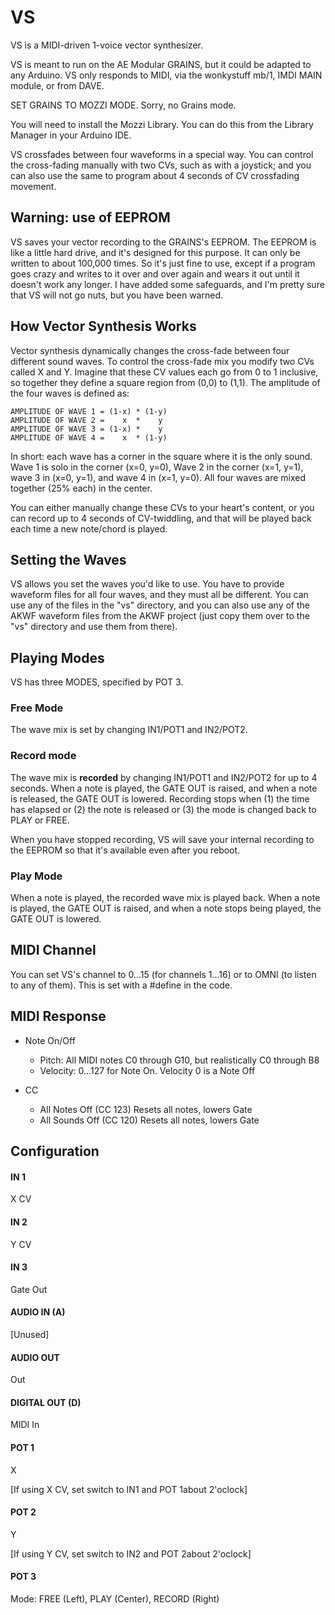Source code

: # VS

VS is a MIDI-driven 1-voice vector synthesizer.

VS is meant to run on the AE Modular GRAINS, but it could be adapted to any Arduino. VS only responds to MIDI, via the wonkystuff mb/1, IMDI MAIN module, or from DAVE. 

SET GRAINS TO MOZZI MODE.  Sorry, no Grains mode.

You will need to install the Mozzi Library.  You can do this from the Library Manager in your Arduino IDE.

VS crossfades between four waveforms in a special way.  You can control the cross-fading manually with two CVs, such as with a joystick; and you can also use the same to program about 4 seconds of CV crossfading movement.

## Warning: use of EEPROM

VS saves your vector recording to the GRAINS's EEPROM.  The EEPROM is like a little hard drive, and it's designed for this purpose.  It can only be written to about 100,000 times.  So it's just fine to use, except if a program goes crazy and writes to it over and over again and wears it out until it doesn't work any longer.  I have added some safeguards, and I'm pretty sure that VS will not go nuts, but you have been warned.  

## How Vector Synthesis Works

Vector synthesis dynamically changes the cross-fade between four different sound waves. To control the cross-fade mix you modify two CVs called X and Y.  Imagine that these CV values each go from 0 to 1 inclusive, so together they define a square region from (0,0) to (1,1).  The amplitude of the four waves is defined as:

    AMPLITUDE OF WAVE 1 = (1-x) * (1-y)
    AMPLITUDE OF WAVE 2 =    x  *    y
    AMPLITUDE OF WAVE 3 = (1-x) *    y
    AMPLITUDE OF WAVE 4 =    x  * (1-y)

In short: each wave has a corner in the square where it is the only sound.  Wave 1 is solo in the corner (x=0, y=0), Wave 2 in the corner (x=1, y=1), wave 3 in (x=0, y=1), and wave 4 in (x=1, y=0).  All four waves are mixed together (25% each) in the center.  

You can either manually change these CVs to your heart's content, or you can record up to 4 seconds of CV-twiddling, and that will be played back each time a new note/chord is played.


## Setting the Waves

VS allows you set the waves you'd like to use.  You have to provide waveform files for all four waves, and they must all be different.  You can use any of the files in the "vs" directory, and you can also use any of the AKWF waveform files from the AKWF project  (just copy them over to the "vs" directory and use them from there).  


## Playing Modes

VS has three MODES, specified by POT 3.

### Free Mode
The wave mix is set by changing IN1/POT1 and IN2/POT2.

### Record mode
The wave mix is **recorded** by changing IN1/POT1 and IN2/POT2 for up to 4 seconds. When a note is played, the GATE OUT is raised, and when a note is released, the GATE OUT is lowered.  Recording stops when (1) the time has elapsed or (2) the note is released or (3) the mode is changed back to PLAY or FREE.

When you have stopped recording, VS will save your internal recording to the EEPROM so that it's available even after you reboot.  

### Play Mode

When a note is played, the recorded wave mix is played back.  When a note is played, the GATE OUT is raised, and when a note stops being played, the GATE OUT is lowered.


## MIDI Channel

You can set VS's channel to 0...15 (for channels 1...16) or to OMNI (to listen to any of them). This is set with a #define in the code.



## MIDI Response

- Note On/Off
    - Pitch: All MIDI notes C0 through G10, but realistically C0 through B8 
    - Velocity: 0...127 for Note On.  Velocity 0 is a Note Off

- CC
    - All Notes Off (CC 123) Resets all notes, lowers Gate
    - All Sounds Off (CC 120) Resets all notes, lowers Gate



## Configuration

#### IN 1
X CV
#### IN 2
Y CV
#### IN 3
Gate Out
#### AUDIO IN (A)
[Unused]
#### AUDIO OUT
Out
#### DIGITAL OUT (D) 
MIDI In
#### POT 1
X

[If using X CV, set switch to IN1 and POT 1about 2'oclock]
#### POT 2
Y

[If using Y CV, set switch to IN2 and POT 2about 2'oclock]
#### POT 3
Mode: FREE (Left), PLAY (Center), RECORD (Right)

· · · · · · ·

:: TASK INSTRUCTIONS ::
Each line containing "square" belongs in the answer; pick these out of the material and copy them.

:: EXERCISE OUTPUT ::
Vector synthesis dynamically changes the cross-fade between four different sound waves. To control the cross-fade mix you modify two CVs called X and Y.  Imagine that these CV values each go from 0 to 1 inclusive, so together they define a square region from (0,0) to (1,1).  The amplitude of the four waves is defined as:
In short: each wave has a corner in the square where it is the only sound.  Wave 1 is solo in the corner (x=0, y=0), Wave 2 in the corner (x=1, y=1), wave 3 in (x=0, y=1), and wave 4 in (x=1, y=0).  All four waves are mixed together (25% each) in the center.  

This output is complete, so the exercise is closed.